Saved data entries:
┌──

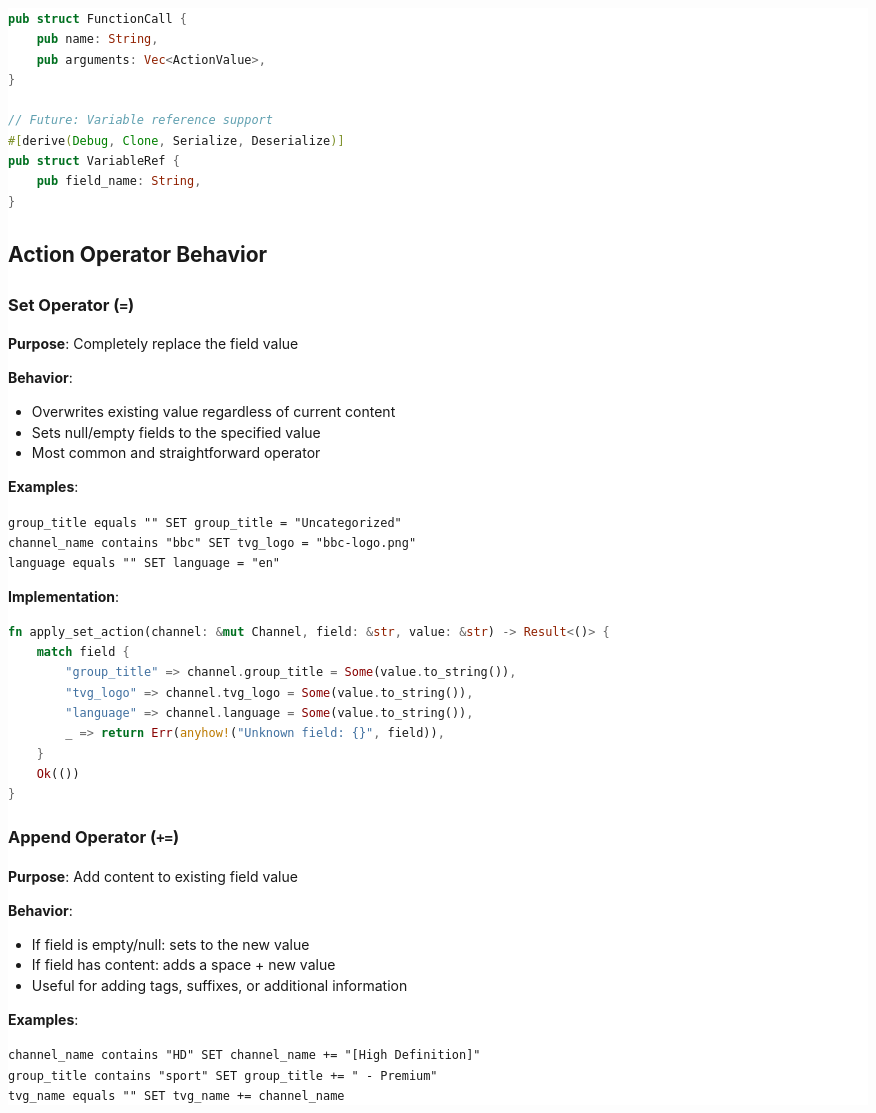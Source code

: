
 ```rust
pub struct FunctionCall {
    pub name: String,
    pub arguments: Vec<ActionValue>,
}

// Future: Variable reference support
#[derive(Debug, Clone, Serialize, Deserialize)]
pub struct VariableRef {
    pub field_name: String,
}
```

## Action Operator Behavior

### Set Operator (`=`)
**Purpose**: Completely replace the field value

**Behavior**:
- Overwrites existing value regardless of current content
- Sets null/empty fields to the specified value
- Most common and straightforward operator

**Examples**:
```
group_title equals "" SET group_title = "Uncategorized"
channel_name contains "bbc" SET tvg_logo = "bbc-logo.png"
language equals "" SET language = "en"
```

**Implementation**:
```rust
fn apply_set_action(channel: &mut Channel, field: &str, value: &str) -> Result<()> {
    match field {
        "group_title" => channel.group_title = Some(value.to_string()),
        "tvg_logo" => channel.tvg_logo = Some(value.to_string()),
        "language" => channel.language = Some(value.to_string()),
        _ => return Err(anyhow!("Unknown field: {}", field)),
    }
    Ok(())
}
```

### Append Operator (`+=`)
**Purpose**: Add content to existing field value

**Behavior**:
- If field is empty/null: sets to the new value
- If field has content: adds a space + new value
- Useful for adding tags, suffixes, or additional information

**Examples**:
```
channel_name contains "HD" SET channel_name += "[High Definition]"
group_title contains "sport" SET group_title += " - Premium"
tvg_name equals "" SET tvg_name += channel_name
```
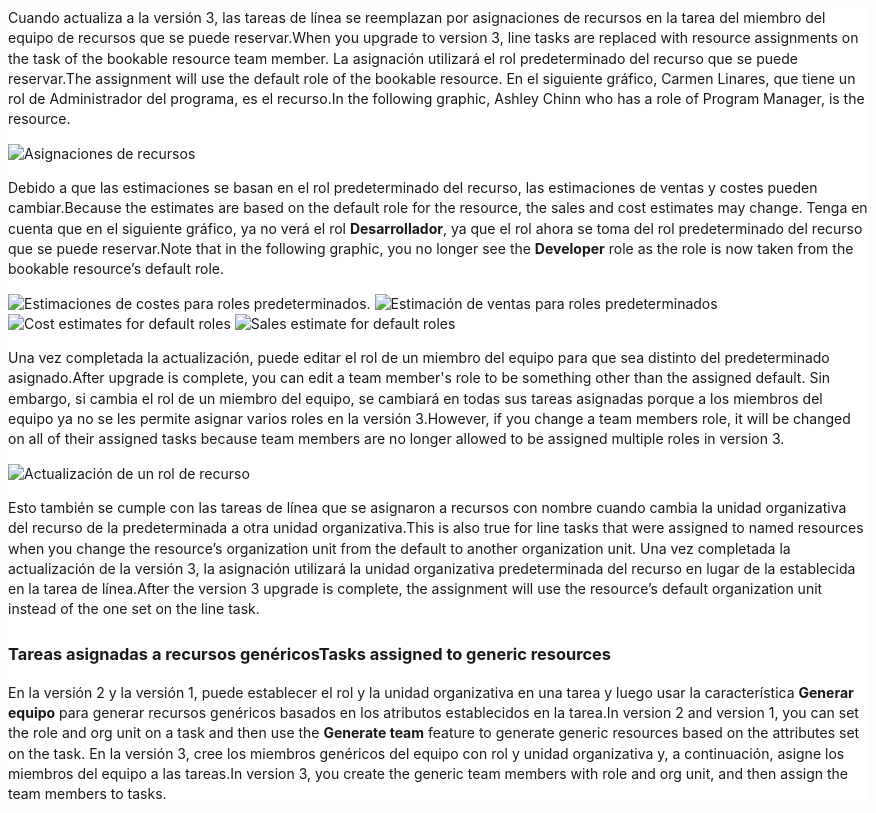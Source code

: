 <span data-ttu-id="a4a71-130">Cuando actualiza a la versión 3, las tareas de línea se reemplazan por asignaciones de recursos en la tarea del miembro del equipo de recursos que se puede reservar.</span><span class="sxs-lookup"><span data-stu-id="a4a71-130">When you upgrade to version 3, line tasks are replaced with resource assignments on the task of the bookable resource team member.</span></span> <span data-ttu-id="a4a71-131">La asignación utilizará el rol predeterminado del recurso que se puede reservar.</span><span class="sxs-lookup"><span data-stu-id="a4a71-131">The assignment will use the default role of the bookable resource.</span></span> <span data-ttu-id="a4a71-132">En el siguiente gráfico, Carmen Linares, que tiene un rol de Administrador del programa, es el recurso.</span><span class="sxs-lookup"><span data-stu-id="a4a71-132">In the following graphic, Ashley Chinn who has a role of Program Manager, is the resource.</span></span>

![Asignaciones de recursos](media/resource-assignment-v2-05.png)

<span data-ttu-id="a4a71-134">Debido a que las estimaciones se basan en el rol predeterminado del recurso, las estimaciones de ventas y costes pueden cambiar.</span><span class="sxs-lookup"><span data-stu-id="a4a71-134">Because the estimates are based on the default role for the resource, the sales and cost estimates may change.</span></span> <span data-ttu-id="a4a71-135">Tenga en cuenta que en el siguiente gráfico, ya no verá el rol **Desarrollador**, ya que el rol ahora se toma del rol predeterminado del recurso que se puede reservar.</span><span class="sxs-lookup"><span data-stu-id="a4a71-135">Note that in the following graphic, you no longer see the **Developer** role as the role is now taken from the bookable resource’s default role.</span></span>

<span data-ttu-id="a4a71-136">![Estimaciones de costes para roles predeterminados.](media/resource-assignment-cost-estimate-06.png)
![Estimación de ventas para roles predeterminados](media/resource-assignment-sales-estimate-07.png)</span><span class="sxs-lookup"><span data-stu-id="a4a71-136">![Cost estimates for default roles](media/resource-assignment-cost-estimate-06.png)
![Sales estimate for default roles](media/resource-assignment-sales-estimate-07.png)</span></span>

<span data-ttu-id="a4a71-137">Una vez completada la actualización, puede editar el rol de un miembro del equipo para que sea distinto del predeterminado asignado.</span><span class="sxs-lookup"><span data-stu-id="a4a71-137">After upgrade is complete, you can edit a team member's role to be something other than the assigned default.</span></span> <span data-ttu-id="a4a71-138">Sin embargo, si cambia el rol de un miembro del equipo, se cambiará en todas sus tareas asignadas porque a los miembros del equipo ya no se les permite asignar varios roles en la versión 3.</span><span class="sxs-lookup"><span data-stu-id="a4a71-138">However, if you change a team members role, it will be changed on all of their assigned tasks because team members are no longer allowed to be assigned multiple roles in version 3.</span></span>

![Actualización de un rol de recurso](media/resource-role-assignment-08.png)

<span data-ttu-id="a4a71-140">Esto también se cumple con las tareas de línea que se asignaron a recursos con nombre cuando cambia la unidad organizativa del recurso de la predeterminada a otra unidad organizativa.</span><span class="sxs-lookup"><span data-stu-id="a4a71-140">This is also true for line tasks that were assigned to named resources when you change the resource’s organization unit from the default to another organization unit.</span></span> <span data-ttu-id="a4a71-141">Una vez completada la actualización de la versión 3, la asignación utilizará la unidad organizativa predeterminada del recurso en lugar de la establecida en la tarea de línea.</span><span class="sxs-lookup"><span data-stu-id="a4a71-141">After the version 3 upgrade is complete, the assignment will use the resource’s default organization unit instead of the one set on the line task.</span></span>

### <a name="tasks-assigned-to-generic-resources"></a><span data-ttu-id="a4a71-142">Tareas asignadas a recursos genéricos</span><span class="sxs-lookup"><span data-stu-id="a4a71-142">Tasks assigned to generic resources</span></span>
<span data-ttu-id="a4a71-143">En la versión 2 y la versión 1, puede establecer el rol y la unidad organizativa en una tarea y luego usar la característica **Generar equipo** para generar recursos genéricos basados en los atributos establecidos en la tarea.</span><span class="sxs-lookup"><span data-stu-id="a4a71-143">In version 2 and version 1, you can set the role and org unit on a task and then use the **Generate team** feature to generate generic resources based on the attributes set on the task.</span></span> <span data-ttu-id="a4a71-144">En la versión 3, cree los miembros genéricos del equipo con rol y unidad organizativa y, a continuación, asigne los miembros del equipo a las tareas.</span><span class="sxs-lookup"><span data-stu-id="a4a71-144">In version 3, you create the generic team members with role and org unit, and then assign the team members to tasks.</span></span>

└──

## EXERCISE BRIEF
Please copy every line from the entries that includes the word "language".

## RESPONSE TO THE TASK
language equals "" SET language = "en"
        "language" => channel.language = Some(value.to_string()),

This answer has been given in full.